Data from the 36-Item Short-Form Health Survey (SF-36) do not follow a normal distribution and should not be analyzed using parametric techniques. A novel type of analysis, top-box analysis, may add to the interpretation of these data.
Review of SF-36 data from preoperative and postoperative patients.
Tertiary care hospital and clinic.
One thousand randomly selected preoperative and postoperative patients with a variety of surgical diseases completed the SF-36 (8 domains: physical functioning, role physical, role emotional, bodily pain, vitality, mental health, social functioning, and general health). The best possible score was 100; the worst possible score, 0. One item assessed “health transition.” The best score was 1; the worst score, 5. The health transition item and each domain were analyzed for mean with standard deviation, median, mode skewness, kurtosis, and normality. A “top-box” assessment was done by determining the frequency of patients scoring 100 in each domain or 1 in the health transition item. In addition, preoperative and postoperative scores were compared.

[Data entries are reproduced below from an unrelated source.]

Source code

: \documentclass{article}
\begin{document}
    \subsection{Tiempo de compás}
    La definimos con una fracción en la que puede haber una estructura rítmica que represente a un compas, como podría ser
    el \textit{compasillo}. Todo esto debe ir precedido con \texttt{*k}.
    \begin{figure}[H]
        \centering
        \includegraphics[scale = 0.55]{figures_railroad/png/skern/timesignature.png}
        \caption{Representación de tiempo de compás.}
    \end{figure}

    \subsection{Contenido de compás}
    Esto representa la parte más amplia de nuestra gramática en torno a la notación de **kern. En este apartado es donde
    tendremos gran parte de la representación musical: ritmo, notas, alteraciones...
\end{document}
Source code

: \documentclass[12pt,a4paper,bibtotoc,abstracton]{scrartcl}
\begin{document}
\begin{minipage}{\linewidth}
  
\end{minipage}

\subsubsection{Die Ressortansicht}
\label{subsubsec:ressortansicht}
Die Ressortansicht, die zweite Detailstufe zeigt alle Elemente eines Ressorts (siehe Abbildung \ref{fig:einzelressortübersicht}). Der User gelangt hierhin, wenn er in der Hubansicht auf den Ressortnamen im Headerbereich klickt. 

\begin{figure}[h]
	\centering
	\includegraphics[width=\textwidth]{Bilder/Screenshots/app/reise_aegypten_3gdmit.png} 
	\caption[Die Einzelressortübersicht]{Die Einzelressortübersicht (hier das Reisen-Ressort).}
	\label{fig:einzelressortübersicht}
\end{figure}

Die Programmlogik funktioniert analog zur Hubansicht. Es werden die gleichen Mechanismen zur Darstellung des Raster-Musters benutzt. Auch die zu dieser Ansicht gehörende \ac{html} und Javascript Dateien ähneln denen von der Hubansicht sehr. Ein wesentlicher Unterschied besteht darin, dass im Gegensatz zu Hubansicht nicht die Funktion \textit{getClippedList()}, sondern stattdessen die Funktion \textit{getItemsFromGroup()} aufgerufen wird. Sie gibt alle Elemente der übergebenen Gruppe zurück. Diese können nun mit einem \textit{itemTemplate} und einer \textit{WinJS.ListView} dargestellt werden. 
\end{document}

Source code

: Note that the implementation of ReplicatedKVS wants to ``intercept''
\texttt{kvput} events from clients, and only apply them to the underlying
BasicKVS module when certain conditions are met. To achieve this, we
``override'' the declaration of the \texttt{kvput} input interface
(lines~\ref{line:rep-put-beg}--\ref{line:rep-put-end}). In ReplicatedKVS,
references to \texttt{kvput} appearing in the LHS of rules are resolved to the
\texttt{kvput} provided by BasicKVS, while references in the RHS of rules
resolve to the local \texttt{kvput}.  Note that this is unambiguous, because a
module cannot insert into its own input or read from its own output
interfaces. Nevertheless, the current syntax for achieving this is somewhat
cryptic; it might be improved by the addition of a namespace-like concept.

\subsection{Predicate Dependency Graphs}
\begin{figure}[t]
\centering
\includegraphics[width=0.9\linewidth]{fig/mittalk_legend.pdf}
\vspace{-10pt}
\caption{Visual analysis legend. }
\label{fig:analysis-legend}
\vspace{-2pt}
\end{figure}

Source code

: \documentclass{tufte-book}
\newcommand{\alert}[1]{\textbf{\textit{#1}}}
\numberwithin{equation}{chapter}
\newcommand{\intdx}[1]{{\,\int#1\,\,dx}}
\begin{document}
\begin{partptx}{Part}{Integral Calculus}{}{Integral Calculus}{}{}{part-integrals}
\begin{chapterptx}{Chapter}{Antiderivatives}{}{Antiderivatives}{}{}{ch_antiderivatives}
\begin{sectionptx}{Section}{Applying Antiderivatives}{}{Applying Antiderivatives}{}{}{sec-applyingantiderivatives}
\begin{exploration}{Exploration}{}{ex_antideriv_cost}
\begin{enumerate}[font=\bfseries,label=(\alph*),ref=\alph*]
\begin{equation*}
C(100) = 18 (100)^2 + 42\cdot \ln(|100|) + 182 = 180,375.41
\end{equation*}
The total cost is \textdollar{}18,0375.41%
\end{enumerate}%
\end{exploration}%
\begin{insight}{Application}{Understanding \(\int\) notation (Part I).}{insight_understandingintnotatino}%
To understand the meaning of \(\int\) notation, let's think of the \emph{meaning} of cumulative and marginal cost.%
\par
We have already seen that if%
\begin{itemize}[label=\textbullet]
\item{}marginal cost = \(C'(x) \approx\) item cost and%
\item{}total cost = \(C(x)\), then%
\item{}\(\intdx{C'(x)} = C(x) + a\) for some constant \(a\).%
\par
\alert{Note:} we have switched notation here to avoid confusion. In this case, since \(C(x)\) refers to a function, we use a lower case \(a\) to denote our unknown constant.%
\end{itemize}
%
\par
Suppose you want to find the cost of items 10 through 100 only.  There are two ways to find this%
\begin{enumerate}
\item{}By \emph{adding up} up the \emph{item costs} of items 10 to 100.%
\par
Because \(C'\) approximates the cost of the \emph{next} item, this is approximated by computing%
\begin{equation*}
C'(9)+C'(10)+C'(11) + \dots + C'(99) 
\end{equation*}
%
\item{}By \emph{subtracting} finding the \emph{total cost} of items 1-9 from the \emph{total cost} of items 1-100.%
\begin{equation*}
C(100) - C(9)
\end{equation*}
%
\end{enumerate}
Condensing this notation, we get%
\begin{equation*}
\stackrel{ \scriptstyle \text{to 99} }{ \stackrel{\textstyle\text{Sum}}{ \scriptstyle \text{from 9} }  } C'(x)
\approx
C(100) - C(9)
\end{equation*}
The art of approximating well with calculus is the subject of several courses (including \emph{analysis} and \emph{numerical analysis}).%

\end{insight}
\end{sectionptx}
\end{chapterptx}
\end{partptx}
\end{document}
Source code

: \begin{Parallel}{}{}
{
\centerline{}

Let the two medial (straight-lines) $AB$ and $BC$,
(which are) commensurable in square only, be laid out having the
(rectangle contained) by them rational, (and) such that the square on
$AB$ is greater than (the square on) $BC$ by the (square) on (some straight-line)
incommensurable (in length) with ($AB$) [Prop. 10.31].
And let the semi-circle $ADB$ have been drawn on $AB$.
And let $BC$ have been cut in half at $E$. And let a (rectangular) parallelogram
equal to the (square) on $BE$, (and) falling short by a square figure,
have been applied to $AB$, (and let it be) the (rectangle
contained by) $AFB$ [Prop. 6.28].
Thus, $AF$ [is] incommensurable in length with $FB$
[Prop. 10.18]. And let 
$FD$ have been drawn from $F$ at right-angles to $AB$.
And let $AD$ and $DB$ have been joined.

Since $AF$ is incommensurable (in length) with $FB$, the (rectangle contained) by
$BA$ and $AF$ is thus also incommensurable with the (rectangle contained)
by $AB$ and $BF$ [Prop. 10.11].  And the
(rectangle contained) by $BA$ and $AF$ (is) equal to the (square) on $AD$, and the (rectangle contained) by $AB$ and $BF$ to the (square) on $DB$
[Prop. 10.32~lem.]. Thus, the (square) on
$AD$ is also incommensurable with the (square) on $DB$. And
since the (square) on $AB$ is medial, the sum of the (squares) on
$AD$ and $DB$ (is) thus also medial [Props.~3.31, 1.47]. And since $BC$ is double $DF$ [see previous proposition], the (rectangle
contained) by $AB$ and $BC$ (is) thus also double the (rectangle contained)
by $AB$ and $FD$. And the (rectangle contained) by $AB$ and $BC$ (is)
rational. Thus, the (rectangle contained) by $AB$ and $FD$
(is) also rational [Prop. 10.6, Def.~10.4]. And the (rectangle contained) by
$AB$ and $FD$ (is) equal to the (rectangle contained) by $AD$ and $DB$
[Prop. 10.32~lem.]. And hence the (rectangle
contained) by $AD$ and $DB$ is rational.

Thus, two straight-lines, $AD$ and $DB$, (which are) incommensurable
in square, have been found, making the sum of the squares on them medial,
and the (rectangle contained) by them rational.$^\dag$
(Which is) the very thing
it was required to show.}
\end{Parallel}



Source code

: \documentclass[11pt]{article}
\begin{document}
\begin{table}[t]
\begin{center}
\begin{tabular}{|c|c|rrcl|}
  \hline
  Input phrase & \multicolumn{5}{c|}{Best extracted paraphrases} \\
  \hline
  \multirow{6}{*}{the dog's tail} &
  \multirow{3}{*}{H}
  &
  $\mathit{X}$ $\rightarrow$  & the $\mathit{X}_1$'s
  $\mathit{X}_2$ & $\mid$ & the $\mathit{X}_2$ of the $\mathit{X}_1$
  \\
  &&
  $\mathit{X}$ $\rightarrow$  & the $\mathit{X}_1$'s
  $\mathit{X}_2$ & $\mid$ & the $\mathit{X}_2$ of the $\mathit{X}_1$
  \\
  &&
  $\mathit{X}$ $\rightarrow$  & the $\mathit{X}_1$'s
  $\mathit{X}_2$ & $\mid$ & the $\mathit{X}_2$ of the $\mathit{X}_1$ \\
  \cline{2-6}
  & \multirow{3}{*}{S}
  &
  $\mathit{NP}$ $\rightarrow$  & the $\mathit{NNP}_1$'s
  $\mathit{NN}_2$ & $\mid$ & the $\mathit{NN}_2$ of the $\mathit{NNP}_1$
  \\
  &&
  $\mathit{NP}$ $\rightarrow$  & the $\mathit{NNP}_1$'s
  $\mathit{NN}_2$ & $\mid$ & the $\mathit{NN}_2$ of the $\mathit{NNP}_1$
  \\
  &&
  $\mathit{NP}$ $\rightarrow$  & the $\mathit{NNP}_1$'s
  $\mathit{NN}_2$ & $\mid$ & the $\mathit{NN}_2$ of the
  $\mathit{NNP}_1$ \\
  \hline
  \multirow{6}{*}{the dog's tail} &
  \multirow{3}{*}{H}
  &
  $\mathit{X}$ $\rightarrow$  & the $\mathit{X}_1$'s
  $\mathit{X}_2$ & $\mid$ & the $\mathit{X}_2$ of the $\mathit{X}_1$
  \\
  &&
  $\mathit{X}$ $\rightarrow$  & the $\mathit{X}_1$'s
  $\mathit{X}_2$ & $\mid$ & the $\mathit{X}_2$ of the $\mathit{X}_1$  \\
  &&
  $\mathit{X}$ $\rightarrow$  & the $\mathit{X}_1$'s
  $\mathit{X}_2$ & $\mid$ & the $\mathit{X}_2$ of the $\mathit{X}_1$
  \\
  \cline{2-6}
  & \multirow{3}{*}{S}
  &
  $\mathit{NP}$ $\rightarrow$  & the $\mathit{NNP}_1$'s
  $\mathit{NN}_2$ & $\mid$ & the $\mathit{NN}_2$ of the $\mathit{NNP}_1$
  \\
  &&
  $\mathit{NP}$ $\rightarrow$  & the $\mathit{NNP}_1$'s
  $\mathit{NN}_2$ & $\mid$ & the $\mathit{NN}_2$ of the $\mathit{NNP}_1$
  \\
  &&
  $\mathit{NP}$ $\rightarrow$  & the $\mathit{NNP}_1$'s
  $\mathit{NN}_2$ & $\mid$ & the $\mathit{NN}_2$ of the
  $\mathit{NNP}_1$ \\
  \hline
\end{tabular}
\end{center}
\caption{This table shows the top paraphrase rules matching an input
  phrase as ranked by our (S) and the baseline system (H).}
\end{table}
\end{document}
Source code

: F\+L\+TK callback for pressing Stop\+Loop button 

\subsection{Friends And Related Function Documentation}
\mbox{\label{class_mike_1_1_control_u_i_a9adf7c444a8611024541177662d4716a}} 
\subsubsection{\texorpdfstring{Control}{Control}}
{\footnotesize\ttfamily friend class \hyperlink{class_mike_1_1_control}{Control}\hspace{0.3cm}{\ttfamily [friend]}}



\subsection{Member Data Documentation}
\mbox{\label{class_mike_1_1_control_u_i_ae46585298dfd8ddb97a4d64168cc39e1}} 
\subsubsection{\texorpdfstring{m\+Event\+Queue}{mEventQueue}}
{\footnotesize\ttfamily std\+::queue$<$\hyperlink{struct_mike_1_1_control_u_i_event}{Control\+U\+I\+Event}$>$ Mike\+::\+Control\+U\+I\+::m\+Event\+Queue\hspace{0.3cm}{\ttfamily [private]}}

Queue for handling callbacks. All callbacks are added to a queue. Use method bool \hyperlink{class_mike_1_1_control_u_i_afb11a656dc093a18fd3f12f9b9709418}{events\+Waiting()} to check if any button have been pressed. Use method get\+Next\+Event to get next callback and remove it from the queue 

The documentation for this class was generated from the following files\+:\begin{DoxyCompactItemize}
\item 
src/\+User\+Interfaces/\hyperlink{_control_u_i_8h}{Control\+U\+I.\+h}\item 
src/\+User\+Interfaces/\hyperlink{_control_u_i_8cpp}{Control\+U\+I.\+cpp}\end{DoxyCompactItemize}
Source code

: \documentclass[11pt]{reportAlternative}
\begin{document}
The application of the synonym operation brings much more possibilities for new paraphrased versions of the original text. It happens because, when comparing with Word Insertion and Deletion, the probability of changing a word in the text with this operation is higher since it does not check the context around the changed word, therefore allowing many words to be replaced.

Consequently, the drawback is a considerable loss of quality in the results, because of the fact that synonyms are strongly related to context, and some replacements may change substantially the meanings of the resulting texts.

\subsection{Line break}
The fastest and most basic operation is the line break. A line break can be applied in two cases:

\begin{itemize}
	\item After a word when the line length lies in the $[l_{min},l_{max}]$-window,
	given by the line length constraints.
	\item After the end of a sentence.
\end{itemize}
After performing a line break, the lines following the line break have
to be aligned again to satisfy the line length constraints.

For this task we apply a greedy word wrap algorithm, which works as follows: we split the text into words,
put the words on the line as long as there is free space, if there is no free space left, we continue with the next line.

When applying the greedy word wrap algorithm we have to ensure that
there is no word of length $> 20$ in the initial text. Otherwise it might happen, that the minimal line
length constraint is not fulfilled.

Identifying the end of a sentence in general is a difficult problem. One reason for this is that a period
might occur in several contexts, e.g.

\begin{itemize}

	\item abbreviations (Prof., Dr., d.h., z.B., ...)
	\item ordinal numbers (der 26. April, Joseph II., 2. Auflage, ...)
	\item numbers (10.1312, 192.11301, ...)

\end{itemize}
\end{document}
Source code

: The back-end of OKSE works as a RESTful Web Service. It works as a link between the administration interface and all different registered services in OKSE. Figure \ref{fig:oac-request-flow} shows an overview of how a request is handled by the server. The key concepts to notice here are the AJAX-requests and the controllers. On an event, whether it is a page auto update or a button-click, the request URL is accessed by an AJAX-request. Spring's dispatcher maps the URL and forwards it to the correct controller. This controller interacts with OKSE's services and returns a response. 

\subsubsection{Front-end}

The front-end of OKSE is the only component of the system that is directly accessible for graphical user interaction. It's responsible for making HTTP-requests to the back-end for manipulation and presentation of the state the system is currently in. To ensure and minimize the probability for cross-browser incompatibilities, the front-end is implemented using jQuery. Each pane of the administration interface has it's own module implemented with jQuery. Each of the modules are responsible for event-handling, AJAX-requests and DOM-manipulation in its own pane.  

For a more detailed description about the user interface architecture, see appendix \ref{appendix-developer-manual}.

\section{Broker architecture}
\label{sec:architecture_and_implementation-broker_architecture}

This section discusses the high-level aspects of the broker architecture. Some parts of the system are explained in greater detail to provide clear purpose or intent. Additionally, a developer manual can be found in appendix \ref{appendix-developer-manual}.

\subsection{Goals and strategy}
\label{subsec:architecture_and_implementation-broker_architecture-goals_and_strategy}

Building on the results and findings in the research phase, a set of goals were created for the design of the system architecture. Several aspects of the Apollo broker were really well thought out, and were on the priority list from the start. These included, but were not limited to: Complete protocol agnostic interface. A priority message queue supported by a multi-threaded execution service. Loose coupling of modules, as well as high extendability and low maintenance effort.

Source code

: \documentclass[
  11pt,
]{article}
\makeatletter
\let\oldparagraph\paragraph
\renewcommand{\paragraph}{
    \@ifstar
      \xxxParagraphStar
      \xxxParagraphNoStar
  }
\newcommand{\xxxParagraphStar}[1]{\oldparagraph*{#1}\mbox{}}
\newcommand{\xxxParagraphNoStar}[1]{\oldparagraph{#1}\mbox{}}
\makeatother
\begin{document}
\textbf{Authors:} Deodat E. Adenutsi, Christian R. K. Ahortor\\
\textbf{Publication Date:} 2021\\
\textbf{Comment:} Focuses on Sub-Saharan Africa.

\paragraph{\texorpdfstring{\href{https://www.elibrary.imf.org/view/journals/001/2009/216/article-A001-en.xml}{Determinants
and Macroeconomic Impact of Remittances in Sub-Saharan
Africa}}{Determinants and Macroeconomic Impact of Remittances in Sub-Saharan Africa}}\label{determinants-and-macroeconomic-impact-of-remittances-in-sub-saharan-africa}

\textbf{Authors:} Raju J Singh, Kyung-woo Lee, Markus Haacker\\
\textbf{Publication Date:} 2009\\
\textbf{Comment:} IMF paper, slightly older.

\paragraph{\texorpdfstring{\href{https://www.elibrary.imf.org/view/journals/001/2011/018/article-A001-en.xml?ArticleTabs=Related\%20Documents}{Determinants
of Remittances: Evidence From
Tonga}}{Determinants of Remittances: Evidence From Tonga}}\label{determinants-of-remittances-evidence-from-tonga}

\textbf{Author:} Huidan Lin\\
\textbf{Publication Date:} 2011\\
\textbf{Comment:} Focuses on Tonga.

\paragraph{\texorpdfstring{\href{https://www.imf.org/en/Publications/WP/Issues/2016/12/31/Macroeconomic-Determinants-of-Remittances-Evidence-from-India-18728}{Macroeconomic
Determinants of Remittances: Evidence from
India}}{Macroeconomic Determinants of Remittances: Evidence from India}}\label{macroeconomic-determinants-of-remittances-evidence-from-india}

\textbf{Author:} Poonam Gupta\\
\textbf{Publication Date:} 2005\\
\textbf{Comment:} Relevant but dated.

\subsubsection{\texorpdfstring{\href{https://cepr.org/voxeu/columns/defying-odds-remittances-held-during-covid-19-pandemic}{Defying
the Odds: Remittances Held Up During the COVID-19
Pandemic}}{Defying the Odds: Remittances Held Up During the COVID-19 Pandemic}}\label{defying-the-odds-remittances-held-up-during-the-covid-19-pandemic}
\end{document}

The results for all 1000 questionnaires demonstrated that none of the domains had data that followed a normal distribution. The means, medians, and modes were different. Five domains had the mode and median at the top box.
The SF-36 data did not follow a normal distribution in any of the domains. Data were always skewed to the left, with means, medians, and modes different. These data need to be statistically analyzed using nonparametric techniques. Of the 8 domains, 5 had a significant frequency of top-box scores, which also were the domains in which the mode was at 100, implying that change in top-box score may be an informative method of presenting change in SF-36 data.